In this case, you look at the vision, mission and the long-term (5 years) goals of the company. If you are responsible for a part (division, business unit, product group or department), you translate those to your area of responsibility.

You determine how those long-term goals are going to be measured and you express those goals in a measurable way.

For example: Increase customer satisfaction from 7.6 to 8.4

After that you determine what the short-term goals should be (for next year) to achieve those long-term goals.

Based on the short-term goals, you identify the obstacles and challenges you have to face to achieve those short-term goals.

For example: if you want to increase customer satisfaction with 10% in 5 years, you would like to achieve the first 4% increase already next year going from 7.6 to 7.9 on scale from 1 to 10.

You identify that the major challenge is that you want to have your own, continuous measurement of customer satisfaction instead of hiring an external company for 40.000 EUR once in 2 years, leaving a big pile of paper with nice colored graphs behind and a lot of questions from your managers not knowing where to start.

Shortly your challenge for next year is 1) to develop an own measurement system 2) to improve customer satisfaction at each department.

From these challenges (gaps between where you are now and where you want to be in the near future) you identify SMARTly defined (Lean Six Sigma or Just Do It) projects.

To provide insight in the strategic projects and their relationship to the strategic goals I use the X-matrix from the Hoshin-Kanri planning process.

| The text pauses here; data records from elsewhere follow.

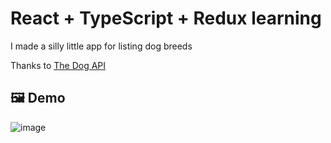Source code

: # React + TypeScript + Redux learning

I made a silly little app for listing dog breeds  

Thanks to [The Dog API](https://www.thedogapi.com/)

## 🖼️ Demo  
![image](https://github.com/Harringtron/demo-app/assets/22531880/52004082-1391-4eb5-961f-fb39c5635ed8)
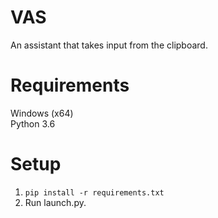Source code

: # VAS
An assistant that takes input from the clipboard.  
  
# Requirements  
Windows (x64)  
Python 3.6  
  
# Setup  
1. `pip install -r requirements.txt`  
2. Run launch.py.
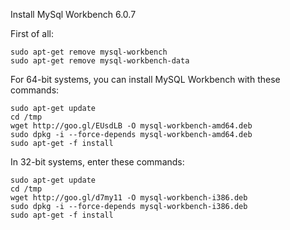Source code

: Install MySql Workbench 6.0.7


First of all:

    sudo apt-get remove mysql-workbench  
    sudo apt-get remove mysql-workbench-data
    


For 64-bit systems, you can install MySQL Workbench with these commands:

    sudo apt-get update 
    cd /tmp 
    wget http://goo.gl/EUsdLB -O mysql-workbench-amd64.deb 
    sudo dpkg -i --force-depends mysql-workbench-amd64.deb 
    sudo apt-get -f install


In 32-bit systems, enter these commands:

    sudo apt-get update 
    cd /tmp 
    wget http://goo.gl/d7my11 -O mysql-workbench-i386.deb 
    sudo dpkg -i --force-depends mysql-workbench-i386.deb 
    sudo apt-get -f install
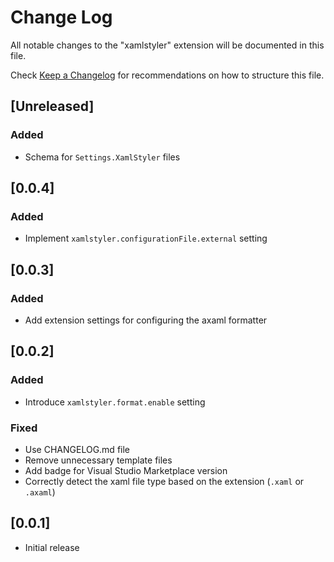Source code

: # Change Log

All notable changes to the "xamlstyler" extension will be documented in this file.

Check [Keep a Changelog](http://keepachangelog.com/) for recommendations on how to structure this file.

## [Unreleased]

### Added
- Schema for `Settings.XamlStyler` files

## [0.0.4]

### Added
- Implement `xamlstyler.configurationFile.external` setting

## [0.0.3]

### Added
- Add extension settings for configuring the axaml formatter

## [0.0.2]

### Added
- Introduce `xamlstyler.format.enable` setting

### Fixed
- Use CHANGELOG.md file
- Remove unnecessary template files
- Add badge for Visual Studio Marketplace version
- Correctly detect the xaml file type based on the extension (`.xaml` or `.axaml`)

## [0.0.1]

- Initial release
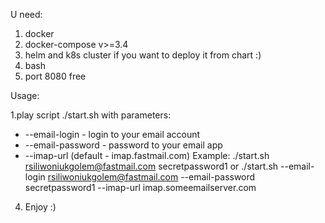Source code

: U need:
1. docker
2. docker-compose v>=3.4
3. helm and k8s cluster if you want to deploy it from chart :)
4. bash
5. port 8080 free

Usage:

1.play script ./start.sh with parameters:
- --email-login - login to your email account
- --email-password - password to your email app
- --imap-url (default - imap.fastmail.com)
Example: ./start.sh rsiliwoniukgolem@fastmail.com secretpassword1
or ./start.sh --email-login rsiliwoniukgolem@fastmail.com --email-password secretpassword1 --imap-url imap.someemailserver.com
4. Enjoy :)
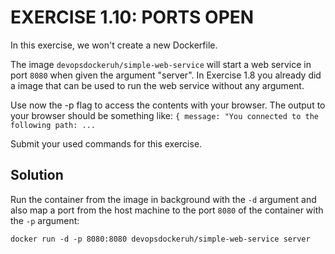 # EXERCISE 1.10: PORTS OPEN
In this exercise, we won't create a new Dockerfile.

The image `devopsdockeruh/simple-web-service` will start a web service in port `8080` when given the argument "server". In Exercise 1.8 you already did a image that can be used to run the web service without any argument.

Use now the -p flag to access the contents with your browser. The output to your browser should be something like: `{ message: "You connected to the following path: ...`

Submit your used commands for this exercise.

## Solution

Run the container from the image in background with the `-d` argument and also map a port from the host machine to the port `8080` of the container with the `-p` argument:

`docker run -d -p 8080:8080 devopsdockeruh/simple-web-service server`
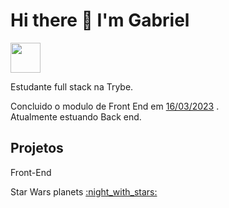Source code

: <h1>Hi there 👋 I'm Gabriel</h1> 

<a href="https://www.linkedin.com/in/gabriel-pires-melo/">
  <img src ="https://unicons.iconscout.com/release/v4.0.0/svg/line/linkedin.svg" width="48px" height="48px"/>
  </a>

<p>Estudante full stack na Trybe.</p>
Concluido o modulo de Front End em <a href='https://www.credential.net/ac998488-6014-443d-82c7-729ef8c1c6a7'>16/03/2023</a> .<br/>
Atualmente estuando Back end.

<h2>Projetos</h2>
<p>Front-End</p>
<p>Star Wars planets <a href='https://biel-igl.github.io/app-starwars'>:night_with_stars:</a></p>
<!--
**biel-igl/biel-igl** is a ✨ _special_ ✨ repository because its `README.md` (this file) appears on your GitHub profile.

Here are some ideas to get you started:

- 🔭 I’m currently working on ...
- 🌱 I’m currently learning ...
- 👯 I’m looking to collaborate on ...
- 🤔 I’m looking for help with ...
- 💬 Ask me about ...
- 📫 How to reach me: ...
- 😄 Pronouns: ...
- ⚡ Fun fact: ...
-->
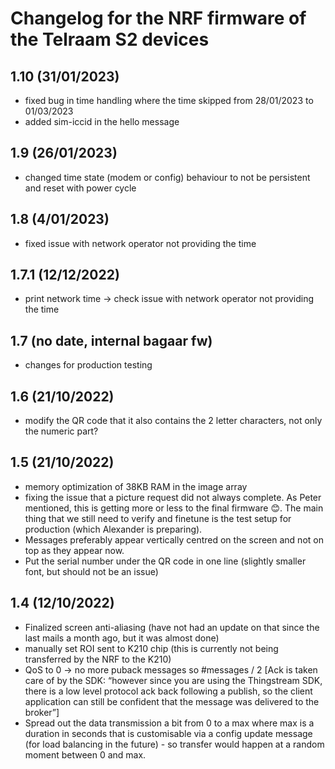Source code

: # Changelog for the NRF firmware of the Telraam S2 devices

## 1.10 (31/01/2023)
- fixed bug in time handling where the time skipped from 28/01/2023 to 01/03/2023
- added sim-iccid in the hello message

## 1.9 (26/01/2023)
- changed time state (modem or config) behaviour to not be persistent and reset with power cycle

## 1.8 (4/01/2023)
- fixed issue with network operator not providing the time

## 1.7.1 (12/12/2022)
- print network time -> check issue with network operator not providing the time

## 1.7 (no date, internal bagaar fw)
- changes for production testing

## 1.6 (21/10/2022)
- modify the QR code that it also contains the 2 letter characters, not only the numeric part?

## 1.5 (21/10/2022)
- memory optimization of 38KB RAM in the image array
- fixing the issue that a picture request did not always complete.
As Peter mentioned, this is getting more or less to the final firmware 😊. The main thing that we still need to verify and finetune is the test setup for production (which Alexander is preparing).
- Messages preferably appear vertically centred on the screen and not on top as they appear now.
- Put the serial number under the QR code in one line (slightly smaller font, but should not be an issue)

## 1.4 (12/10/2022)
- Finalized screen anti-aliasing (have not had an update on that since the last mails a month ago, but it was almost done)
- manually set ROI sent to K210 chip (this is currently not being transferred by the NRF to the K210)
- QoS to 0 -> no more puback messages so #messages / 2 [Ack is taken care of by the SDK: “however since you are using the Thingstream SDK, there is a low level protocol ack back following a publish, so the client application can still be confident that the message was delivered to the broker”]
- Spread out the data transmission a bit from 0 to a max where max is a duration in seconds that is customisable via a config update message (for load balancing in the future) - so transfer would happen at a random moment between 0 and max.
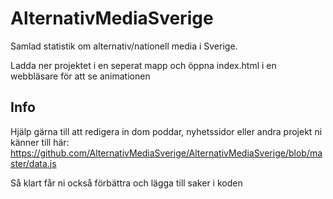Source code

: # AlternativMediaSverige
Samlad statistik om alternativ/nationell media i Sverige.

Ladda ner projektet i en seperat mapp och öppna index.html i en webbläsare för att se animationen

## Info

Hjälp gärna till att redigera in dom poddar, nyhetssidor eller andra projekt ni känner till här:
https://github.com/AlternativMediaSverige/AlternativMediaSverige/blob/master/data.js

Så klart får ni också förbättra och lägga till saker i koden


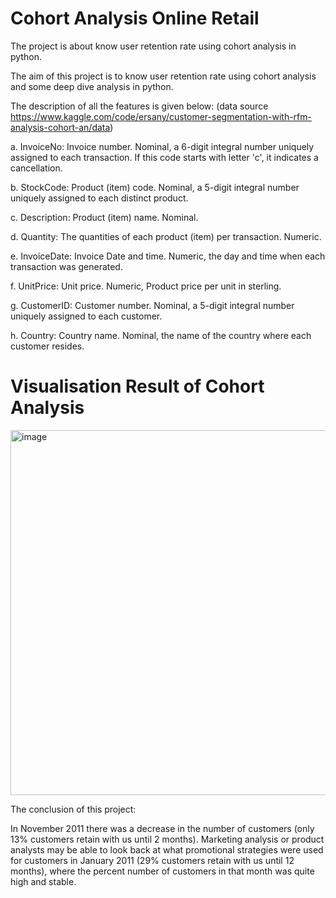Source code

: # Cohort Analysis Online Retail

The project is about know user retention rate using cohort analysis in python.

The aim of this project is to know user retention rate using cohort analysis and some deep dive analysis in python.

The description of all the features is given below: (data source https://www.kaggle.com/code/ersany/customer-segmentation-with-rfm-analysis-cohort-an/data)

a. InvoiceNo: Invoice number. Nominal, a 6-digit integral number uniquely assigned to each transaction. If this code starts with letter 'c', it indicates a cancellation.

b. StockCode: Product (item) code. Nominal, a 5-digit integral number uniquely assigned to each distinct product.

c. Description: Product (item) name. Nominal.

d. Quantity: The quantities of each product (item) per transaction. Numeric.

e. InvoiceDate: Invoice Date and time. Numeric, the day and time when each transaction was generated.

f. UnitPrice: Unit price. Numeric, Product price per unit in sterling.

g. CustomerID: Customer number. Nominal, a 5-digit integral number uniquely assigned to each customer.

h. Country: Country name. Nominal, the name of the country where each customer resides.

# Visualisation Result of Cohort Analysis



<img width="584" alt="image" src="https://user-images.githubusercontent.com/103866025/166110815-645c08cc-8eae-454c-861e-964583798f61.png">

The conclusion of this project:

In November 2011 there was a decrease in the number of customers (only 13% customers retain with us until 2 months). Marketing analysis or product analysts may be able to look back at what promotional strategies were used for customers in January 2011 (29% customers retain with us until 12 months), where the percent number of customers in that month was quite high and stable.
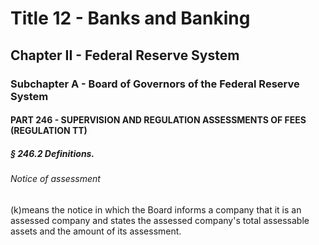 
# Title 12 - Banks and Banking
## Chapter II - Federal Reserve System
### Subchapter A - Board of Governors of the Federal Reserve System
#### PART 246 - SUPERVISION AND REGULATION ASSESSMENTS OF FEES (REGULATION TT)
##### § 246.2 Definitions.
###### Notice of assessment

(k)means the notice in which the Board informs a company that it is an assessed company and states the assessed company's total assessable assets and the amount of its assessment.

You can download my example here.

The disadvantage of this process of project identification is that it can take several meetings with your colleagues to arrive at a smart definition of long-term goals based on the vision, mission and plans of the company.


There are several ways to identify opportunities for a Lean Six Sigma project. In many cases it is the combination of the above-mentioned 5 ways that will provide the best project. If employees are having daily problems with a process/step (#1), the operational indicator should also indicate poor performance (#2), that would lead to deviation from the plan (#3). The magnitude of this would impact the customer or employee satisfaction, causing deviation from the industry benchmark (#4). The company should have a strategic approach for this problem to improve the situation on the short- and long-term (#5).